The existing cleanup contract expires at the end of March. In addition to a 90-day transition period, the new contract includes a base period of five years with two optional periods of three years and two years, DOE said in a Wednesday news release. The department said the contract includes a cost-plus-fee mechanism with a cost-reimbursement clause for the transition period. There is also an indefinite-delivery, indefinite-quantity line item.
The contract calls for protecting the regional aquifer and cleaning up contaminated legacy waste sites in and around LANL, as well as decontamination, decommissioning, and demolition of various structures. The Stoller-led contractor, formally named Newport News Nuclear BWXT Los Alamos, LLC (N3B), must also prepare and characterize transuranic and mixed-low-level radioactive waste that will eventually be shipped off-site.

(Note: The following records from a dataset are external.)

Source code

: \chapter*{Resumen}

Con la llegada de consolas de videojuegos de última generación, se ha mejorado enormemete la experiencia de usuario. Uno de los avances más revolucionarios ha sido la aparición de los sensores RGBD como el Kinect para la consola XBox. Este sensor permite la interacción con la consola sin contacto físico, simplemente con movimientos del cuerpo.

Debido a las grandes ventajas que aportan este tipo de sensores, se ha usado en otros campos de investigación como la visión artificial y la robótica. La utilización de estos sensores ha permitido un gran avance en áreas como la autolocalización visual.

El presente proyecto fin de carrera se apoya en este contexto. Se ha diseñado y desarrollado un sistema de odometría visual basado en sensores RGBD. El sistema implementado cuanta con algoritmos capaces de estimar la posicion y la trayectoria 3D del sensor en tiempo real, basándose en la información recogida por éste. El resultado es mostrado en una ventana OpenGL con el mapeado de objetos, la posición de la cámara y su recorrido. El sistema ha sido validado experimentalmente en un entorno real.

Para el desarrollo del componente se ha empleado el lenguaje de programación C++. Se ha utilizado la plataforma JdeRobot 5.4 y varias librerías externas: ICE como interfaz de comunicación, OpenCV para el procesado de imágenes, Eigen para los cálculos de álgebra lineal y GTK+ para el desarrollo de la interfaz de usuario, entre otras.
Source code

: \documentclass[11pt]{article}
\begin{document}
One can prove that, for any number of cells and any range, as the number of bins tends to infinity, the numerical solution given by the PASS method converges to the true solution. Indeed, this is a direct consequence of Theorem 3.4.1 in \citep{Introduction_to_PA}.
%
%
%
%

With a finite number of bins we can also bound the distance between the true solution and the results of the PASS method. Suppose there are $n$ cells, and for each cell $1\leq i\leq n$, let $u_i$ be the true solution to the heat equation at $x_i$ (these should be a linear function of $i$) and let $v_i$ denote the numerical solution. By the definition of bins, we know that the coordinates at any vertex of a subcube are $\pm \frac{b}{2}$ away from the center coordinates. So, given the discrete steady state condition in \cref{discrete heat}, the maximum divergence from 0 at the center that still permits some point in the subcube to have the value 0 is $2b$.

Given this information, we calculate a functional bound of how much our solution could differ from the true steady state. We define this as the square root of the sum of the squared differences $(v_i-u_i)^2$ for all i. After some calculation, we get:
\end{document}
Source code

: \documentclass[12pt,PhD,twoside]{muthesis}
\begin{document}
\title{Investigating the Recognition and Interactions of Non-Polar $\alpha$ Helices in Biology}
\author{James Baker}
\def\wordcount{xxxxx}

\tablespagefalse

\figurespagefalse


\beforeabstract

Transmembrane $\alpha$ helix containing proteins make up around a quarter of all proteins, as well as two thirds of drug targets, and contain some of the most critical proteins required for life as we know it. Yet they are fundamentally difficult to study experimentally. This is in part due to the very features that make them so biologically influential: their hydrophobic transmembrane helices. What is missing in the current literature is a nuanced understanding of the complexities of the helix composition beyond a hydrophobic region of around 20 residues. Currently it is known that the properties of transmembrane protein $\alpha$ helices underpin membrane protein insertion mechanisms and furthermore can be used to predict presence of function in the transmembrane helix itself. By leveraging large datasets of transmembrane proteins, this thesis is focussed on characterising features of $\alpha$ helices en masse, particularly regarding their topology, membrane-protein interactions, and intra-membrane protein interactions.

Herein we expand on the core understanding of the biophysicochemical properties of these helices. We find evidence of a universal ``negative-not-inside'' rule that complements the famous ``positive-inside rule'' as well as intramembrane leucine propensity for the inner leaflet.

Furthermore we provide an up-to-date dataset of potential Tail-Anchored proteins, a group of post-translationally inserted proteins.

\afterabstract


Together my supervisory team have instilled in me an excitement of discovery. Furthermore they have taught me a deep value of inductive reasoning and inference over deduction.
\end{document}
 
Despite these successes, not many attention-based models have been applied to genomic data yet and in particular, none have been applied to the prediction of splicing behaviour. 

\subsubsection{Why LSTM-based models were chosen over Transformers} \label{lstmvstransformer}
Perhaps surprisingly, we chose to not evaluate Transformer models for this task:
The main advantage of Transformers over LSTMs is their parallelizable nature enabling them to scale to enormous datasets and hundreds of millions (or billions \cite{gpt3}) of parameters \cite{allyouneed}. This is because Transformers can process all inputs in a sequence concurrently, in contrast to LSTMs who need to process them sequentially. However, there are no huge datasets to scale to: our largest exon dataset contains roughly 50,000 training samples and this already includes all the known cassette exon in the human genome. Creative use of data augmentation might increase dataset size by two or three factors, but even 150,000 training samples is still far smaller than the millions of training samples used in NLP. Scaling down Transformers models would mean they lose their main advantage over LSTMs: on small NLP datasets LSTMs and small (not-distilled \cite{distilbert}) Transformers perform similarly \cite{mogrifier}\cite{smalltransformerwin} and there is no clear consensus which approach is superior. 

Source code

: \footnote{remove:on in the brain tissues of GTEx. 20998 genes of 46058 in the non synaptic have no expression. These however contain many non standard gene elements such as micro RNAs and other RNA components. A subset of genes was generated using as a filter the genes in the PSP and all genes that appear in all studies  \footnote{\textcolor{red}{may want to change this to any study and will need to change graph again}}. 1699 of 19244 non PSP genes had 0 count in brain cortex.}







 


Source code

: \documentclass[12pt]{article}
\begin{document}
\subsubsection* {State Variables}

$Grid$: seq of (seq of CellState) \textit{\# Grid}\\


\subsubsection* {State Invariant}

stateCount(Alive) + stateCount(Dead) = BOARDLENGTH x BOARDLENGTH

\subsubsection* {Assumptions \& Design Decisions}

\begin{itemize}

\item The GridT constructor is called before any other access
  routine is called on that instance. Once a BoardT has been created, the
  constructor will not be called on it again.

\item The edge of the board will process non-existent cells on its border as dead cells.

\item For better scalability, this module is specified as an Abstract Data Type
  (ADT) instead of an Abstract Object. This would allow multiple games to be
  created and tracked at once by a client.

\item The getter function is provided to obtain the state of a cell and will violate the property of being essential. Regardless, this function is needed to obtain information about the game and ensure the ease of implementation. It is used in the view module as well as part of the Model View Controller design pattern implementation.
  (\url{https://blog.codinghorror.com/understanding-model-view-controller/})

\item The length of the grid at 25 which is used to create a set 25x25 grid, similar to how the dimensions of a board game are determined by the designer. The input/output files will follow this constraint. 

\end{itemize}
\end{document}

One industry source said he was somewhat surprised by the award because he’d heard a CH2M-Fluor team was considered a leading candidate.
BWXT declined to comment on the contract win. Stoller, a subsidiary of shipbuilder Huntington Ingalls, did not respond to requests for additional comment by press time.
Los Alamos National Security is comprised of Bechtel National, BWXT, AECOM, and the University of California.
The LANS bridge cleanup contract was originally scheduled to expire on Sept. 30, but LANS was granted a six-month, $65 million extension to finish up treatment of problem nitrate salt drums. After missing earlier deadlines, LANS said in November it had finished treating 60 potentially combustible containers of radioactive waste.
The drums contained a mix of nitrate salts and organic kitty litter similar to the combination that in 2014 blew open a container at the Waste Isolation Pilot Plant near Carlsbad, N.M. releasing radiation and shutting down WIPP for about three years.